The Canonical Text Services protocol, version 5.0.rc.2
Content: This document defines version 5.0.rc.2 of the Canonical Text Services protocol (CTS). This specification incorporates by reference the Relax NG schemas identified below.
Editors: Christopher Blackwell and Neel Smith, Center for Hellenic Studies Technical Working Group leads.
Date: April, 2014.
License: This specification and the associated Relax NG schemas are available under the terms of the Creative Commons Attribution-ShareAlike 4.0 International License, http://creativecommons.org/licenses/by-sa/4.0/deed.en_US.
CTS
The Canonical Text Services protocol defines interaction between a client and server providing identification of texts and retrieval of canonically cited passages of texts.
Versions
Release versions are identified by two dot-separated integers, with the first being most significant. E.g., "2.0" is greater than "1.10" but "1.10" is greater than "1.2".

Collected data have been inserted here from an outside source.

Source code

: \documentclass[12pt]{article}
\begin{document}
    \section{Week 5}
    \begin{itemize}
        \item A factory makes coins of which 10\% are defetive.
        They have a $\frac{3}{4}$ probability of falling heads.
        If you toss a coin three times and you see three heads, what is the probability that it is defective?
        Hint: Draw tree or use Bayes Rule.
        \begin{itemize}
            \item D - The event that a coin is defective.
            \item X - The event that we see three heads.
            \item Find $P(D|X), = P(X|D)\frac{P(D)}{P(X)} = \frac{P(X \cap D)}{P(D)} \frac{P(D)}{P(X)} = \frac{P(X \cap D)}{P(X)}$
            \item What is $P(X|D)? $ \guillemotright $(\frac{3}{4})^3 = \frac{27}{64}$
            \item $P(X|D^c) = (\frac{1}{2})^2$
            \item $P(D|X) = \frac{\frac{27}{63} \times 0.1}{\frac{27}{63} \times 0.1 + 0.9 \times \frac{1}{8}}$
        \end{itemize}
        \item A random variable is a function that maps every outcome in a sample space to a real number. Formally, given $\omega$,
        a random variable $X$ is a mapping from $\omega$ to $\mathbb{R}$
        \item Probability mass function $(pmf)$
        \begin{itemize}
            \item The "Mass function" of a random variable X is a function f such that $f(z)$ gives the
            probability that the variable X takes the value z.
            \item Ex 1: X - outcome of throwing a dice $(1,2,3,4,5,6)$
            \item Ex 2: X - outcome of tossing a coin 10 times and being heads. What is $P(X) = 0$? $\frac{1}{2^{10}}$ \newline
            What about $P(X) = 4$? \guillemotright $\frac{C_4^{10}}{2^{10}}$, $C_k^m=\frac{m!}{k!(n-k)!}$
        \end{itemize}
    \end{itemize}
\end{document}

An identifier for a pre-release version is composed of a regular release-version number followed by a dot-separated string indicating its test status (e.g., "1.2.beta" or "1.2.rc"). Optionally, the identifer for a test version may have a further positive integer indicating its sequence in that test series (e.g., "1.2.beta.2").
Client applications may indicate a valid version number in the optional version
parameter of the GetCapabilities
request (see below). Use of a version parameter in client requests may be required in future versions of this protocol.
Client-server communication
An instance of a CTS implementation is addressable by a Uniform Resource Locator (URL), referred to hereafter as a CTS "base URL". CTS requests are formed by adding request parameters, as specified below, directly to the base URL. More formally, the concatenation of the base URL with URL parameters must produce a valid URL according to the requirements of the URL specification IETF RFC 2396. Replies are formatted in XML validating against the reply schemas identified below.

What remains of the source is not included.